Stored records

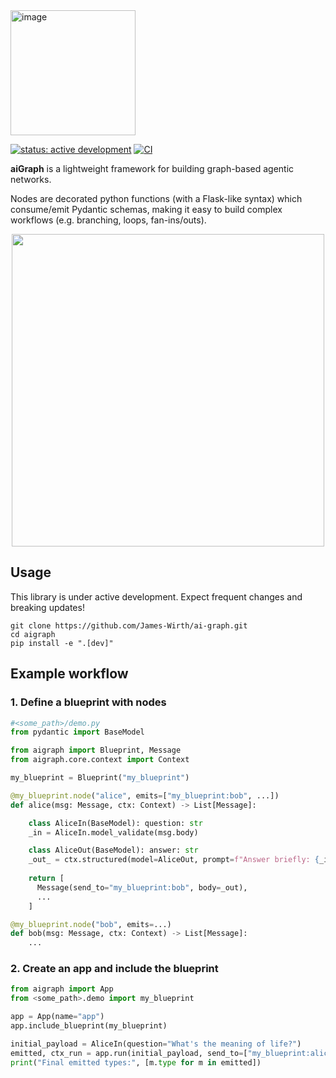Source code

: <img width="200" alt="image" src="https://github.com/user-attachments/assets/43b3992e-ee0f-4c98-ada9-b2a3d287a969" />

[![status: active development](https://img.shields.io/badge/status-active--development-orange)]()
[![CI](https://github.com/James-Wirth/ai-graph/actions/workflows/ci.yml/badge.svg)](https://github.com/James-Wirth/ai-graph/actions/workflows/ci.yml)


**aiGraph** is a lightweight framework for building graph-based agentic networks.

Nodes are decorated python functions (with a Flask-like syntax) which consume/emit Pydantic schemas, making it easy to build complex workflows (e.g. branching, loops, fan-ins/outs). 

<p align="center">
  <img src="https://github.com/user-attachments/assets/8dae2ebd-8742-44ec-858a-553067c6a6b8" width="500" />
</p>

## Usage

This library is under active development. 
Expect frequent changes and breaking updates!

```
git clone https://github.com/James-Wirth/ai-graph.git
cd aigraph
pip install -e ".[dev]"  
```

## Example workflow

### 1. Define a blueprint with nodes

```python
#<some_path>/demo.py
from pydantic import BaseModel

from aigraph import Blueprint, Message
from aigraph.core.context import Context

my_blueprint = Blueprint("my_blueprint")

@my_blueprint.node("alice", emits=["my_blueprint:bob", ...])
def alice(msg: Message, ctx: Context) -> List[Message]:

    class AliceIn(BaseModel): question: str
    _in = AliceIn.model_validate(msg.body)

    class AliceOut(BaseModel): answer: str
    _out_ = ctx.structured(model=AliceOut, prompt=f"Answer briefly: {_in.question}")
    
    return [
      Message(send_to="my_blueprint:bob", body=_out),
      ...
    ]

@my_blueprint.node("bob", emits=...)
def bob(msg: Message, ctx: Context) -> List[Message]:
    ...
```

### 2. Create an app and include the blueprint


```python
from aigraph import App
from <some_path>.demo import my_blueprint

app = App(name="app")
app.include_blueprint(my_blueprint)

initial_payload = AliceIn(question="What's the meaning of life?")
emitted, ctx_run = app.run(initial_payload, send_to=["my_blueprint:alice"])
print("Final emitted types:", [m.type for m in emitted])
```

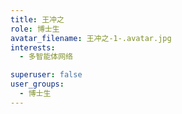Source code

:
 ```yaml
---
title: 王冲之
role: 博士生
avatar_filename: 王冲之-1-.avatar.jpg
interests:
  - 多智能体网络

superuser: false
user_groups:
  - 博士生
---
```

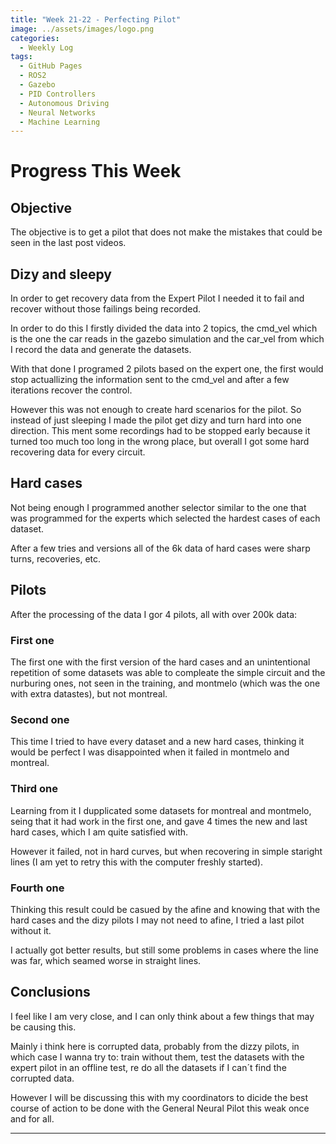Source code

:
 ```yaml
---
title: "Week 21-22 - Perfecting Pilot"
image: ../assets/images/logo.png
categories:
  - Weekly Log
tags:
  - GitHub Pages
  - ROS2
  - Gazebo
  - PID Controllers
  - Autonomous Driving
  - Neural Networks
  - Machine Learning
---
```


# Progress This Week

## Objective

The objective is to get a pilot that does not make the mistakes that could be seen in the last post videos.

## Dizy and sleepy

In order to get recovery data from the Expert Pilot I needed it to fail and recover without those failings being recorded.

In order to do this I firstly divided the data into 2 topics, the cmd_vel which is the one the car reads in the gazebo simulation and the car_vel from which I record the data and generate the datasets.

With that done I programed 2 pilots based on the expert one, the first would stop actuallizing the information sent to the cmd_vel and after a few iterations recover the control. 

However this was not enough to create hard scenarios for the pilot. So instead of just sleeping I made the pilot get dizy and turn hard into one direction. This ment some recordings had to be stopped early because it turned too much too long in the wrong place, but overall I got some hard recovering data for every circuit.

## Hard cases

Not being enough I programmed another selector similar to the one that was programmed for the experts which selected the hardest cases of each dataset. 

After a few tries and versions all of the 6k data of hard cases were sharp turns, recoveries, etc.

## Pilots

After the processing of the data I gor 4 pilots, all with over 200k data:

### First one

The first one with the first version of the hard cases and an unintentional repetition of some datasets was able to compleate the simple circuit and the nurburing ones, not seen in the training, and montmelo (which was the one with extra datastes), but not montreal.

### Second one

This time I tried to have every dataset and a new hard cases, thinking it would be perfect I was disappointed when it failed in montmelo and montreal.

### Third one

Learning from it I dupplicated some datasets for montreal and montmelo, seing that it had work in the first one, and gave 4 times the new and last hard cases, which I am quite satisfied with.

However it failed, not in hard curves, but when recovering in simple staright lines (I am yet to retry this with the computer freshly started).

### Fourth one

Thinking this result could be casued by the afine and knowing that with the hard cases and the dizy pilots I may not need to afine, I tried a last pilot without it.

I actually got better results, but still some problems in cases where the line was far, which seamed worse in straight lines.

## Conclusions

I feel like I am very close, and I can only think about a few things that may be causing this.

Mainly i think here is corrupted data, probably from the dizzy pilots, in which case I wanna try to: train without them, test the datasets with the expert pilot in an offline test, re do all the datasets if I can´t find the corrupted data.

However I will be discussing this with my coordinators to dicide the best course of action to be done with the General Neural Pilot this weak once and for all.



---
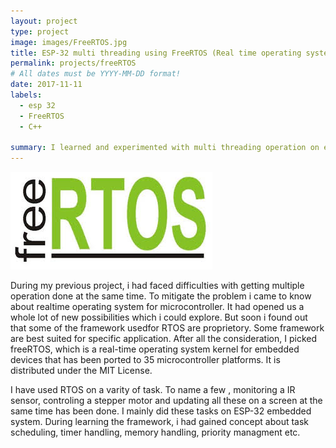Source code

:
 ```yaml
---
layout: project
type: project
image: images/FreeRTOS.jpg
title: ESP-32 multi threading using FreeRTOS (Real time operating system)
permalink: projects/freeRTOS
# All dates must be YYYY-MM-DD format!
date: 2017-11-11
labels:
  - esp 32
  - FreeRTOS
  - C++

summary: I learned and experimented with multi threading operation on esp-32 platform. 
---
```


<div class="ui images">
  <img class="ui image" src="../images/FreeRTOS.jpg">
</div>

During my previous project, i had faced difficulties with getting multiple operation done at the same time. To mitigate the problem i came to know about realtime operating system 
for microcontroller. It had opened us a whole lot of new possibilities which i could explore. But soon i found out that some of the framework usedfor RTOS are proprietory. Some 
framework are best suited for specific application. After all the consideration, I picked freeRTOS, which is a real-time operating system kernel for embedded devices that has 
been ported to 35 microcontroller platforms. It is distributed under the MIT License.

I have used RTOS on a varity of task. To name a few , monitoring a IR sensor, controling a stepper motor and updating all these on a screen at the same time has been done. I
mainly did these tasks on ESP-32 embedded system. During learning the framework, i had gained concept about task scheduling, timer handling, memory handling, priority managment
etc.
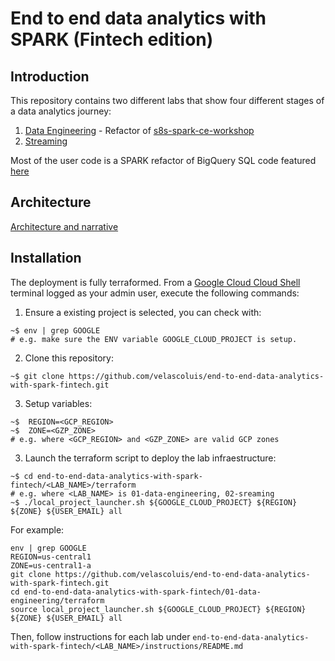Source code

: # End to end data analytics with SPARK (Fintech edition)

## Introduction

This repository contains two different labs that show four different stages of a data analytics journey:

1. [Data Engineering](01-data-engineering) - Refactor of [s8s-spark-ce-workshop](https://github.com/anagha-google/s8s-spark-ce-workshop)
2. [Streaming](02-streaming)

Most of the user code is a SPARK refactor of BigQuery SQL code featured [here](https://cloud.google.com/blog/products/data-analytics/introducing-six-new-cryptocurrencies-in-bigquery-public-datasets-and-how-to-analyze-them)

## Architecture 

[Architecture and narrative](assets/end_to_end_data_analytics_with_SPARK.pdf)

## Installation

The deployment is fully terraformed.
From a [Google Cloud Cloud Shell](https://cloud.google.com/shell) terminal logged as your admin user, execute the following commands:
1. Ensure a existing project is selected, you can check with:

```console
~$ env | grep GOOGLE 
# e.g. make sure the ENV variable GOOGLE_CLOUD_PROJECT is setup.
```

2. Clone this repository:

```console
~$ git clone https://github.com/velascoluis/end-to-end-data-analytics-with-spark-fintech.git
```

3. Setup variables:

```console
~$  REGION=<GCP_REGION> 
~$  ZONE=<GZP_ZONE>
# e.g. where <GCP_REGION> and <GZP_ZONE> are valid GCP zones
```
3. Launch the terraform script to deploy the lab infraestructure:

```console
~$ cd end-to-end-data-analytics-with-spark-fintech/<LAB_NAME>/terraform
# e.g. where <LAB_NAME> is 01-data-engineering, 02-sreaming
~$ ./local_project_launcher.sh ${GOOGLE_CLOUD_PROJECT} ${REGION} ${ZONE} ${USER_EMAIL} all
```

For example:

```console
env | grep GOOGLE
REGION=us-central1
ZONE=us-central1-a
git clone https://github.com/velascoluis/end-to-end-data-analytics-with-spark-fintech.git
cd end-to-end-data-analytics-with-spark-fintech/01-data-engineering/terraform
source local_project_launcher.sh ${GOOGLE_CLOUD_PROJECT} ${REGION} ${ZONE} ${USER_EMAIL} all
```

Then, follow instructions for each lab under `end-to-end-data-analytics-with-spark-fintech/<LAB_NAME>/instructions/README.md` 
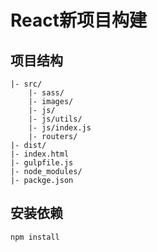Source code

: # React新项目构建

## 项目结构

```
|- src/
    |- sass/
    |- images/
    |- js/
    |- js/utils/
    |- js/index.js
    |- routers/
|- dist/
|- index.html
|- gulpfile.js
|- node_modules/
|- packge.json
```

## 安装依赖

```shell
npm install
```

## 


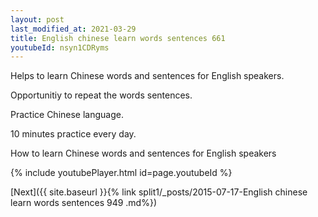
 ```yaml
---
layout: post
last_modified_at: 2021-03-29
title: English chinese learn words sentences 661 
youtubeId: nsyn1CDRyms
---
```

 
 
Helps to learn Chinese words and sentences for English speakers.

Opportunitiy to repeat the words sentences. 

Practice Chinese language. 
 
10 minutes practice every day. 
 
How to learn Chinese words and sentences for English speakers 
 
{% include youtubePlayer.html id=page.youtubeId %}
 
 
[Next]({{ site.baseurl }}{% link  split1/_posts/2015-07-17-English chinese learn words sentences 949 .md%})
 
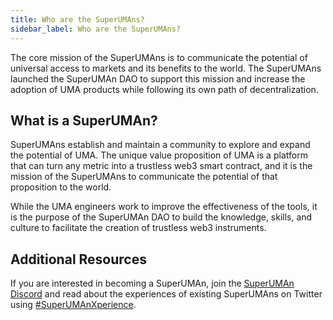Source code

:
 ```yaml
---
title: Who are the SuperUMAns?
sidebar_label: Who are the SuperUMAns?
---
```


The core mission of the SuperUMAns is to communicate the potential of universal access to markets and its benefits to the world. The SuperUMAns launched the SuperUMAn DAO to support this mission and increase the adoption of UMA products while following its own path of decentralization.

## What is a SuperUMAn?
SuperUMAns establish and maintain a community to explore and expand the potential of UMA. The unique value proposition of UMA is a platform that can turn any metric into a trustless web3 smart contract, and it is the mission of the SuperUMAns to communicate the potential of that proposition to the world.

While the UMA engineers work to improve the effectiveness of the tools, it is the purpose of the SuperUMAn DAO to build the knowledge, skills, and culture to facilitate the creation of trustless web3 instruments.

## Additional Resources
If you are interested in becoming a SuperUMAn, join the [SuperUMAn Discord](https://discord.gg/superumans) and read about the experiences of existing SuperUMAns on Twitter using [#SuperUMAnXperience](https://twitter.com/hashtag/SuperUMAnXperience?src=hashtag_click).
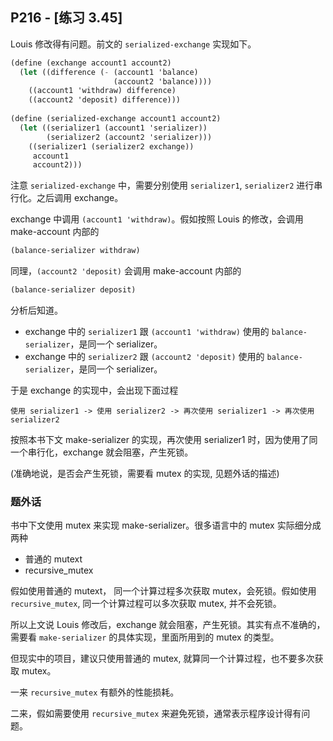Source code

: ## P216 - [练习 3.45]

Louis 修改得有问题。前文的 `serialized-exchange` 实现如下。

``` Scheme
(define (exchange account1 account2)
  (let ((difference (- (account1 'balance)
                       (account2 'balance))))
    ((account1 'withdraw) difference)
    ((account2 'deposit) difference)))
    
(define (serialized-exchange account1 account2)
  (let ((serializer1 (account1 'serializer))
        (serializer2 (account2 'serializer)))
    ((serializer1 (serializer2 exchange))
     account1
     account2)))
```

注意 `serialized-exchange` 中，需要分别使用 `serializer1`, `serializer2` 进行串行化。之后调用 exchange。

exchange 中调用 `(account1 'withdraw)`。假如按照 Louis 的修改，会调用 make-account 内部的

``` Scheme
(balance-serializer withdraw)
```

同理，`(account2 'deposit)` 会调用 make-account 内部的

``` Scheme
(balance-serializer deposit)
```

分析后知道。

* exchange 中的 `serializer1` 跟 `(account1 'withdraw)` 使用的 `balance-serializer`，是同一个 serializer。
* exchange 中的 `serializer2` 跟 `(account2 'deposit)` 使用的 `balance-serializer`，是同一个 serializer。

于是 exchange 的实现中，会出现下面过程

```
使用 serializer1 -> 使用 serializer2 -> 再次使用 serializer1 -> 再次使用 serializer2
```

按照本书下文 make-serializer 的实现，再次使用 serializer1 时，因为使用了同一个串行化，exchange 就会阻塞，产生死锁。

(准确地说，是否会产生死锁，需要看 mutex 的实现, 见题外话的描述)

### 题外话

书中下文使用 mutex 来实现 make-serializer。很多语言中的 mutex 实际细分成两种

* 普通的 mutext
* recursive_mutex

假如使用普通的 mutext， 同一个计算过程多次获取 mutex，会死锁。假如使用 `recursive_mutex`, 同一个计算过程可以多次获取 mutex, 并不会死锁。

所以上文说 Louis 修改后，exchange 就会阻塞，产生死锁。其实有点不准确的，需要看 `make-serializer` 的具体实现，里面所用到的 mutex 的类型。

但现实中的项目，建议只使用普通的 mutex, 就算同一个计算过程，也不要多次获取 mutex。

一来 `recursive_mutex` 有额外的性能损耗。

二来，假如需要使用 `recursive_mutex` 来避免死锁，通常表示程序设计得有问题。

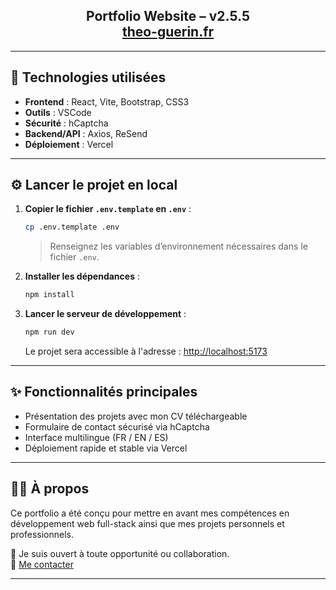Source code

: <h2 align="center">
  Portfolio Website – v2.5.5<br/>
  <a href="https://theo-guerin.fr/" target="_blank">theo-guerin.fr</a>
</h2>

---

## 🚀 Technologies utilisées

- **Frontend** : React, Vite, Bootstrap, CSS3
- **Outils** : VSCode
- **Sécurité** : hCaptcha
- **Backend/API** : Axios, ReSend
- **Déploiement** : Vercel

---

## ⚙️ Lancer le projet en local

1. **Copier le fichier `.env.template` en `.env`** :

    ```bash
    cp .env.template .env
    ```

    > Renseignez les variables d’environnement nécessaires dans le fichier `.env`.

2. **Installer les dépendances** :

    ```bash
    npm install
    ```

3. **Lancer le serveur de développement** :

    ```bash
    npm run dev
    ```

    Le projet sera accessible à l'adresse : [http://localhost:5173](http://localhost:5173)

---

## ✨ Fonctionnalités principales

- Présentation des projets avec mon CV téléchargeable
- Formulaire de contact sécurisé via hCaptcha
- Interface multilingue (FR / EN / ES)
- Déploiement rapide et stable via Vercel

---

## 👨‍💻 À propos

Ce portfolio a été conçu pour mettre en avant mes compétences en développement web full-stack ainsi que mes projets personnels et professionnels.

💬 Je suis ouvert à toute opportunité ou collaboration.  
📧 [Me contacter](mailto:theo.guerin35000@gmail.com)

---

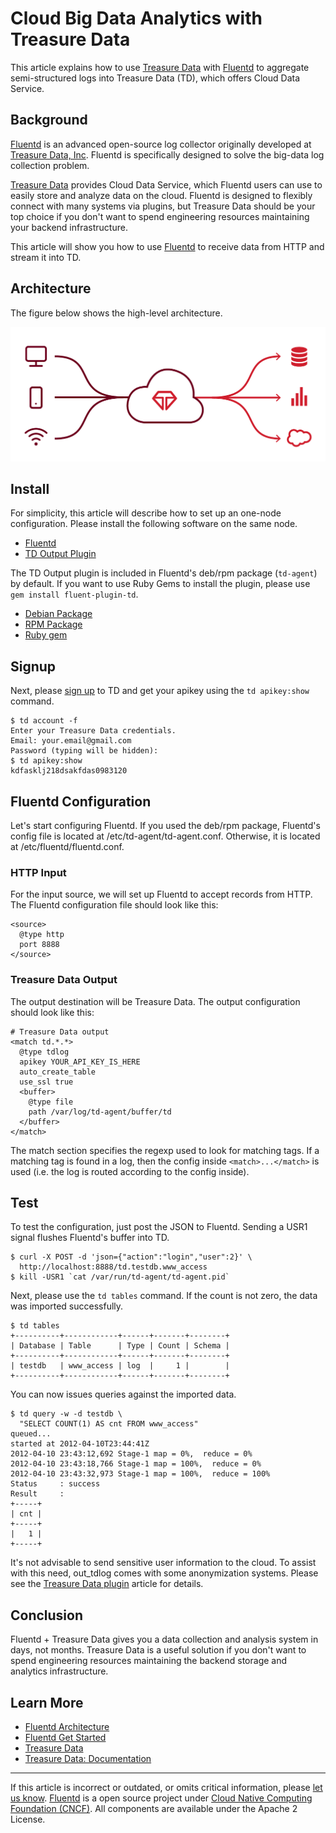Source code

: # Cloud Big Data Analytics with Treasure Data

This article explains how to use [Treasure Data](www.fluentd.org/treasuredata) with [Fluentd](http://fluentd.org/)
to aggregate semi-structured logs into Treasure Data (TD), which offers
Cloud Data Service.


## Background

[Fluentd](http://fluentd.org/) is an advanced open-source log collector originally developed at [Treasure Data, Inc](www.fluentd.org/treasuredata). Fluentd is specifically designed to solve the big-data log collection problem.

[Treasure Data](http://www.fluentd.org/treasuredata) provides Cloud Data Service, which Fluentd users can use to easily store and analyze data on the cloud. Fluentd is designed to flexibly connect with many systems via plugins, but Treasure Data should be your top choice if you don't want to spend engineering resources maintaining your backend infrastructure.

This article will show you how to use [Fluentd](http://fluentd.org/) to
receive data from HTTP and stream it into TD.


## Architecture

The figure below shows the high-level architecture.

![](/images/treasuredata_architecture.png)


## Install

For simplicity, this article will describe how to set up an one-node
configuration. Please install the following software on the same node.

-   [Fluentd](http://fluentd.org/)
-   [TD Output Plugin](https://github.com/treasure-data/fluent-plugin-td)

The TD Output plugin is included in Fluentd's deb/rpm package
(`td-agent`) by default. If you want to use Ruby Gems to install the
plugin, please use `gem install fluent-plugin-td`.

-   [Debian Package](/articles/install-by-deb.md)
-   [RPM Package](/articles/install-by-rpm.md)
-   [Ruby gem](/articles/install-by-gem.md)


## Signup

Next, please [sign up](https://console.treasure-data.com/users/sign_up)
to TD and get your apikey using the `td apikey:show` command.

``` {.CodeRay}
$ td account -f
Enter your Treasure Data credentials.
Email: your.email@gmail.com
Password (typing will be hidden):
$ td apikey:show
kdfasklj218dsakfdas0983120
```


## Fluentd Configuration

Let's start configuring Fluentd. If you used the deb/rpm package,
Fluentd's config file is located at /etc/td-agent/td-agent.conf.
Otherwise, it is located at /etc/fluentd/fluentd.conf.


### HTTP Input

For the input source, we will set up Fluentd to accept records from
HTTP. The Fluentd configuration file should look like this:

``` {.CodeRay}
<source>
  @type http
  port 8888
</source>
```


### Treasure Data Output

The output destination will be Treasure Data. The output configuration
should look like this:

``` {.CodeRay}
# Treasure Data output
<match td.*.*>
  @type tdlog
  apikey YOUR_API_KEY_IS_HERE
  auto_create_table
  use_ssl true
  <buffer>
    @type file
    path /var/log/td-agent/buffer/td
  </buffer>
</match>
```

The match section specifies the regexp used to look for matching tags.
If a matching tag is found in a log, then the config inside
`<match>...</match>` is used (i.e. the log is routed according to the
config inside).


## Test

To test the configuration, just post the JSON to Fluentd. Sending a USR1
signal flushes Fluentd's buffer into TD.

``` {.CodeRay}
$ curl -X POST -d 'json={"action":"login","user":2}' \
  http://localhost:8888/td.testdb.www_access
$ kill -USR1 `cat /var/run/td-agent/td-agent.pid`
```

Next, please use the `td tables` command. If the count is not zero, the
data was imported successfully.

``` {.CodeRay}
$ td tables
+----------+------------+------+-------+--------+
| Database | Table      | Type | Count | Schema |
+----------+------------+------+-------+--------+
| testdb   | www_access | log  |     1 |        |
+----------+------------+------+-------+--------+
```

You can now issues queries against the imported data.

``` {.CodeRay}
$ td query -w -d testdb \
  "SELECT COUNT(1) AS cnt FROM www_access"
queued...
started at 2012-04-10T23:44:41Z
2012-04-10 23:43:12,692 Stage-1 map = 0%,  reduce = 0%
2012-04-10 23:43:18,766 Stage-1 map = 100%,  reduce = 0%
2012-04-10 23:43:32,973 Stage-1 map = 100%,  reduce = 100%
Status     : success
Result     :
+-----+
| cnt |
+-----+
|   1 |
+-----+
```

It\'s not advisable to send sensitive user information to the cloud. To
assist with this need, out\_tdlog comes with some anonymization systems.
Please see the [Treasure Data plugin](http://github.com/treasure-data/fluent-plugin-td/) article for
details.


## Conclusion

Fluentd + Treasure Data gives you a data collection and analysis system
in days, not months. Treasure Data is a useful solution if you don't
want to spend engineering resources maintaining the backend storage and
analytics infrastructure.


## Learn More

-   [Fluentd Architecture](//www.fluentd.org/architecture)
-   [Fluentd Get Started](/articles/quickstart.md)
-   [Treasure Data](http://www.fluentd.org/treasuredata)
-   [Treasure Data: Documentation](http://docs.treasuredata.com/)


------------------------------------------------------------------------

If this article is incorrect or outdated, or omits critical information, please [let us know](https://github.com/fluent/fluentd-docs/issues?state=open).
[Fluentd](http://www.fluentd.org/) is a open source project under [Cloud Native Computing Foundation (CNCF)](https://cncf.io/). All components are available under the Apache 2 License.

= WHAT THIS TASK INVOLVES =
Only the lines above starting with the line with "2. **Installer les" and going on through the line with "[Fluentd](http://fluentd.org/) is an" belong in the answer; repeat them exactly, minus any picture.

= EXPECTED OUTPUT =
2. **Installer les dépendances** :

    ```bash
    npm install
    ```

3. **Lancer le serveur de développement** :

    ```bash
    npm run dev
    ```

    Le projet sera accessible à l'adresse : [http://localhost:5173](http://localhost:5173)

---

## ✨ Fonctionnalités principales

- Présentation des projets avec mon CV téléchargeable
- Formulaire de contact sécurisé via hCaptcha
- Interface multilingue (FR / EN / ES)
- Déploiement rapide et stable via Vercel

---

## 👨‍💻 À propos

Ce portfolio a été conçu pour mettre en avant mes compétences en développement web full-stack ainsi que mes projets personnels et professionnels.

💬 Je suis ouvert à toute opportunité ou collaboration.  
📧 [Me contacter](mailto:theo.guerin35000@gmail.com)

---

Source code

: # Cloud Big Data Analytics with Treasure Data

This article explains how to use [Treasure Data](www.fluentd.org/treasuredata) with [Fluentd](http://fluentd.org/)
to aggregate semi-structured logs into Treasure Data (TD), which offers
Cloud Data Service.


## Background

[Fluentd](http://fluentd.org/) is an advanced open-source log collector originally developed at [Treasure Data, Inc](www.fluentd.org/treasuredata). Fluentd is specifically designed to solve the big-data log collection problem.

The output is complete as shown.